Please find all lines in the data that hold the string "public" and copy them.

*** Opening of DATA SUPPLIED ***

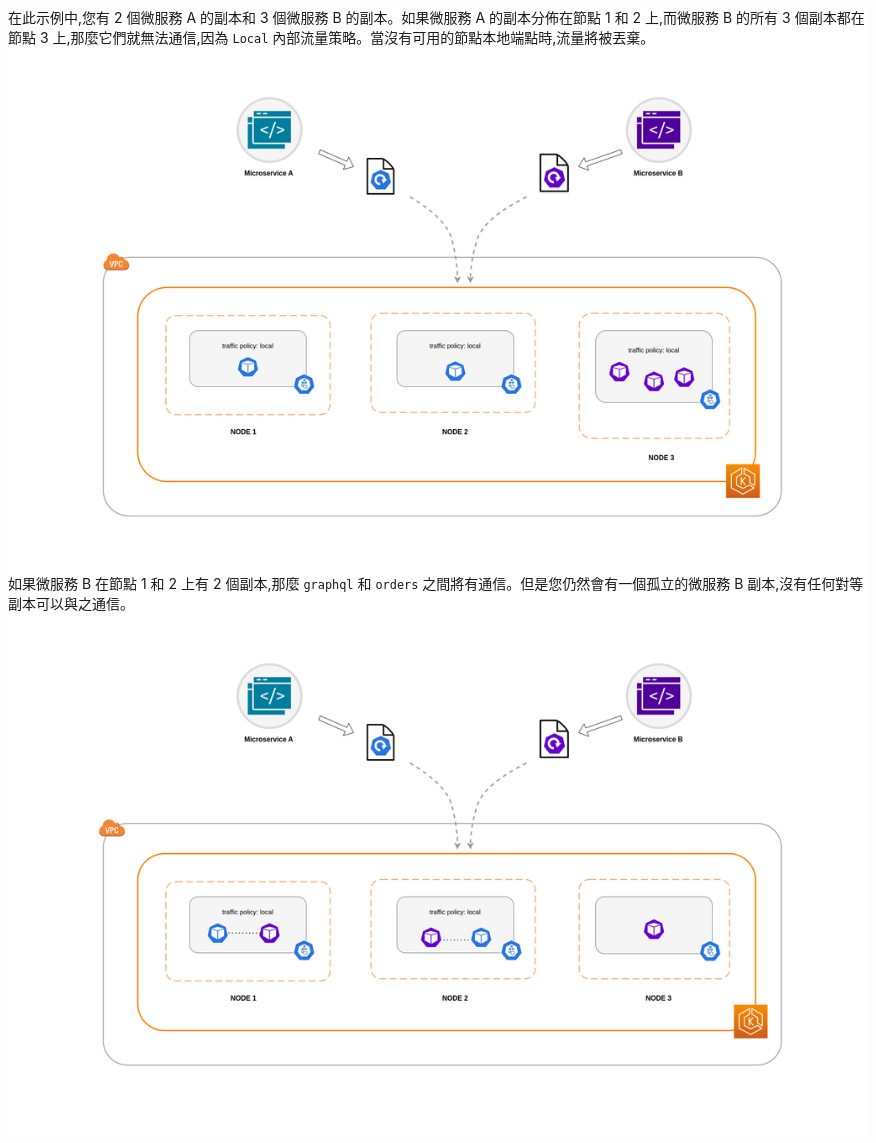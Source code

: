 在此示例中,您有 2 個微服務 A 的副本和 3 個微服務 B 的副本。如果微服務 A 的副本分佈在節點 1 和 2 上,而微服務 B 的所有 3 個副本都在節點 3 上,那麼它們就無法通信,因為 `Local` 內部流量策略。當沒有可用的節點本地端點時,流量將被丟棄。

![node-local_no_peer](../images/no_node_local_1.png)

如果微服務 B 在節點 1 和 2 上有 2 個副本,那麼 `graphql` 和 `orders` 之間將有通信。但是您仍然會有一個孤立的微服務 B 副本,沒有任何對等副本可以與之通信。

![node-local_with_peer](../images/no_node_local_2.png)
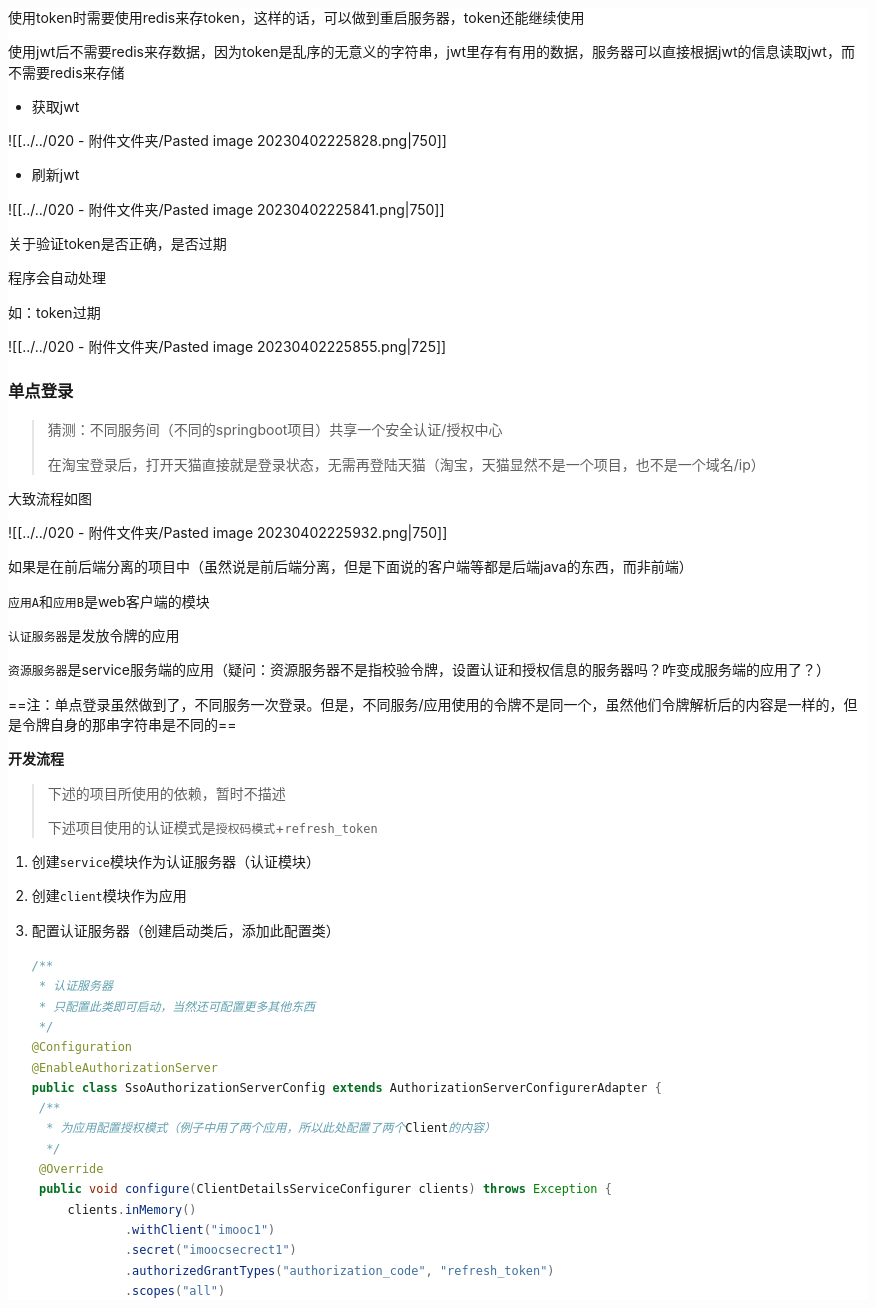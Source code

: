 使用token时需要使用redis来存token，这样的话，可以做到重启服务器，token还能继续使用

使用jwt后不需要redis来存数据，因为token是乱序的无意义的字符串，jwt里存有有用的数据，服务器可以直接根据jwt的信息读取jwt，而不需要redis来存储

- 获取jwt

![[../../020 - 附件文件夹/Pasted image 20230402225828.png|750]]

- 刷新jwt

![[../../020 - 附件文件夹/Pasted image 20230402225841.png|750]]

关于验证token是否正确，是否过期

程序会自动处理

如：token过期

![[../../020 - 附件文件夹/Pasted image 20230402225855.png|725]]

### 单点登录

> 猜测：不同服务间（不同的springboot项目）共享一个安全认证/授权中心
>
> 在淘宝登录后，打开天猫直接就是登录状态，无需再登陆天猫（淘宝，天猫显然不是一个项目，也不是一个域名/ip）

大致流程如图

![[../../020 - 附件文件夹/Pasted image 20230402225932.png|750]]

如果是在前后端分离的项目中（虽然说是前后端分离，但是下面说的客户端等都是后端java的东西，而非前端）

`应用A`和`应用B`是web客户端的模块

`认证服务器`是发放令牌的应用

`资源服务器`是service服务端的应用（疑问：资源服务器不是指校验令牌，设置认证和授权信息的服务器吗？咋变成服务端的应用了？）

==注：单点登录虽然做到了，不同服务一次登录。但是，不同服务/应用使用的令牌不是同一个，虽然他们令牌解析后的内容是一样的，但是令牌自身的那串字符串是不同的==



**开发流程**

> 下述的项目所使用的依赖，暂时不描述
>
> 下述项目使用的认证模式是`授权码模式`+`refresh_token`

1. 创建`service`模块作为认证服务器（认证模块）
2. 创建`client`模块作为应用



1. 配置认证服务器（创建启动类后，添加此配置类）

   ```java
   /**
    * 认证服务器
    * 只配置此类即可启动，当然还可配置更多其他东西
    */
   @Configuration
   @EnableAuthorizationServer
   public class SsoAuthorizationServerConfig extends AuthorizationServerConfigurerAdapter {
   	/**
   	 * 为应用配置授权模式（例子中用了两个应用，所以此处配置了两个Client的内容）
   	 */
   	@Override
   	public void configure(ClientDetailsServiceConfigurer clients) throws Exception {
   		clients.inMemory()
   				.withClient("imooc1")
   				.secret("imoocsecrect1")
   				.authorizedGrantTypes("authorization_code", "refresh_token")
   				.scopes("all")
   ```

*** Close of DATA SUPPLIED ***
*** Opening of DATA SUPPLIED ***

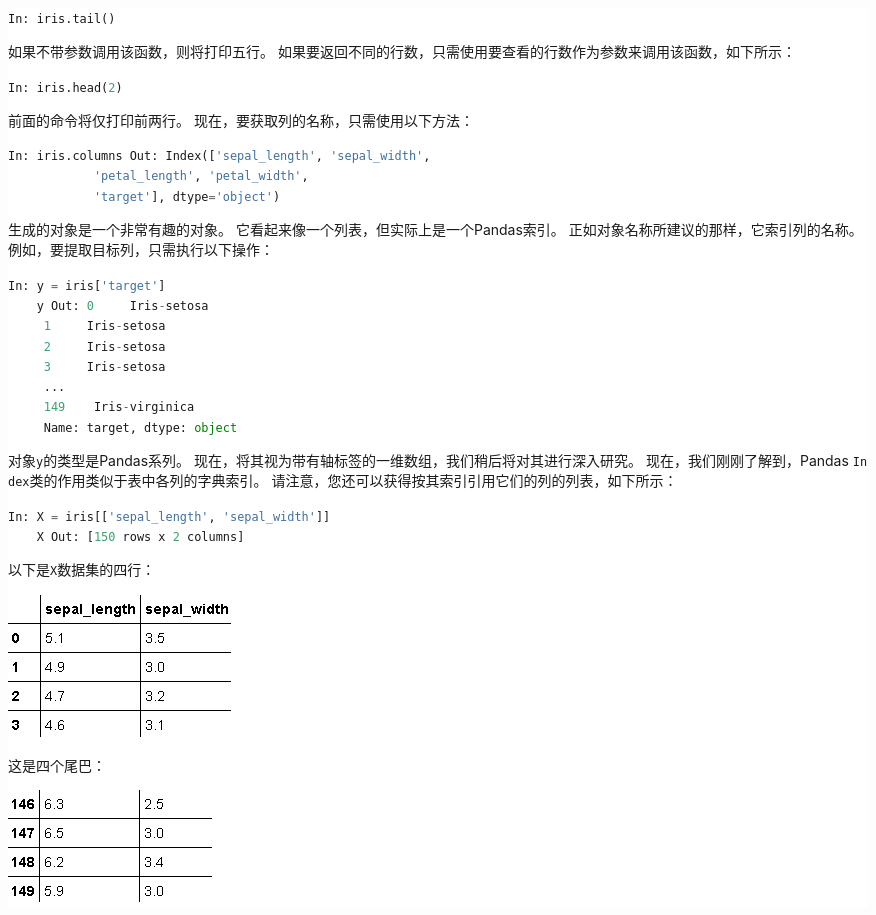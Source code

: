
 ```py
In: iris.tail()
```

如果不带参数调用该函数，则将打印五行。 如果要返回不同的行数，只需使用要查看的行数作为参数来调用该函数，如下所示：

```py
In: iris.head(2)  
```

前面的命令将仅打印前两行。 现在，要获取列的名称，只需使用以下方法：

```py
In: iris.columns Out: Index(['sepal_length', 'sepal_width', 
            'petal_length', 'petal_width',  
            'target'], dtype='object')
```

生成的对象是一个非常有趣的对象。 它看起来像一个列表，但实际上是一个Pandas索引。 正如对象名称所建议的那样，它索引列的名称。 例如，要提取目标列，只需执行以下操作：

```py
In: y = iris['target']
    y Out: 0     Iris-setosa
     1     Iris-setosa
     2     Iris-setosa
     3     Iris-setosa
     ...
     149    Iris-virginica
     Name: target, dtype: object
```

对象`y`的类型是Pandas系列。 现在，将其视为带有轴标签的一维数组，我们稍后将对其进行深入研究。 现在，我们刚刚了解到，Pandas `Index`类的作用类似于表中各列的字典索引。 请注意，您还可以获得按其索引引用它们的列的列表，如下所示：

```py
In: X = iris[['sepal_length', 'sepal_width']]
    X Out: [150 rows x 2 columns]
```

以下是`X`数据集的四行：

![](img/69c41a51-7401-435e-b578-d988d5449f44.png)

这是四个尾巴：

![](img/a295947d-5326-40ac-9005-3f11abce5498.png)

*** Close of DATA SUPPLIED ***

# RESPONSE TO THIS EXERCISE
   public class SsoAuthorizationServerConfig extends AuthorizationServerConfigurerAdapter {
   	public void configure(ClientDetailsServiceConfigurer clients) throws Exception {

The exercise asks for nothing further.